Jyte was developed primarily with Ruby on Rails, and was interoperable with other sites by means of several APIs. It relied solely on OpenID for user authentication. The use of one's OpenID in multiple websites and environments and the creation of a non-anonymous, portable, weighted, and persistent online reputation could provide advantages to a user in future discussions in other online and off line contexts. Jyte was described as a source of arbitrary opinions.

Jyte's website is now offline. It was acquired by "AboutUs" in 2010, and sometime later wholly ceased to exist.

==Reception==
Inc. ranked Janrain number 264, number 455, number 723, and number 1,412 in its annual "Inc. 5000 Rank" for 2012 to 2015, respectively. The magazine's "Inc. 5000 Honors" for 2015 named Janrain a "Five-Time Inc. 5000 Honoree", number 109 for top companies in Portland, and number 19 for top companies in Oregon.

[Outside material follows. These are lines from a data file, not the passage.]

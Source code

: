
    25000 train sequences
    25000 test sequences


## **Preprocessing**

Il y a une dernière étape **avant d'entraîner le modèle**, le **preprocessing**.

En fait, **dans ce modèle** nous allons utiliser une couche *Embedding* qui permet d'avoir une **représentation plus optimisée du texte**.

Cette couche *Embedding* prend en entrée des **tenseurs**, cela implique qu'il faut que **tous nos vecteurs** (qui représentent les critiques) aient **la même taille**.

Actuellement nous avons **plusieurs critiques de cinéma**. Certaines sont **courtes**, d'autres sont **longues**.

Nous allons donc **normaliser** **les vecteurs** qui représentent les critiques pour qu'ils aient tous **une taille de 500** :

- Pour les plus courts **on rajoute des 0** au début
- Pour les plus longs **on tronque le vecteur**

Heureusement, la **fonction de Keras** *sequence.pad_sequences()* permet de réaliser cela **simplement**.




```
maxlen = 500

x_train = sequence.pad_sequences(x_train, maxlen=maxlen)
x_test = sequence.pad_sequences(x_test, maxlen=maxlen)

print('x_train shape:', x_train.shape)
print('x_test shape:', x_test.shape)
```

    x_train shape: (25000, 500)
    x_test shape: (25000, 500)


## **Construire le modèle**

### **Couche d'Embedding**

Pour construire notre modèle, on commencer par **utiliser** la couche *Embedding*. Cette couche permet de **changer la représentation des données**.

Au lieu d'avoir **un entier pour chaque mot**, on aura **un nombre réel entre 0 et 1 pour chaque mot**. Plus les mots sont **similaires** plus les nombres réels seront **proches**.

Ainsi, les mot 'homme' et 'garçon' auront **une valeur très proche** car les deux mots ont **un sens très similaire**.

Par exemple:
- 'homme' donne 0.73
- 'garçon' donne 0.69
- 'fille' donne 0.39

In January 2014, Janrain was named a winner of the CRM Watchlist 2014, which was compiled by Paul Greenberg for his ZDNet blog, "Social CRM: The Conversation". Greenberg said Janrain's submission was the best-written of the year. Janrain was ranked number 73 and number 252 on Deloitte's "Technology Fast 500" in 2014 and 2015, respectively. Deloitte listed the company's growth rates as 1,741% (2014) and 291% (2015).